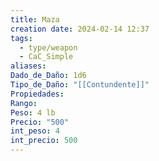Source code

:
 ```yaml
---
title: Maza
creation date: 2024-02-14 12:37
tags:
  - type/weapon
  - CaC_Simple
aliases: 
Dado_de_Daño: 1d6
Tipo_de_Daño: "[[Contundente]]"
Propiedades: 
Rango: 
Peso: 4 lb
Precio: "500"
int_peso: 4
int_precio: 500
---
```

* * *

All records above need to be returned exactly. Omit the pictures.

Source code

:
 ```yaml
---
title: Maza
creation date: 2024-02-14 12:37
tags:
  - type/weapon
  - CaC_Simple
aliases: 
Dado_de_Daño: 1d6
Tipo_de_Daño: "[[Contundente]]"
Propiedades: 
Rango: 
Peso: 4 lb
Precio: "500"
int_peso: 4
int_precio: 500
---
```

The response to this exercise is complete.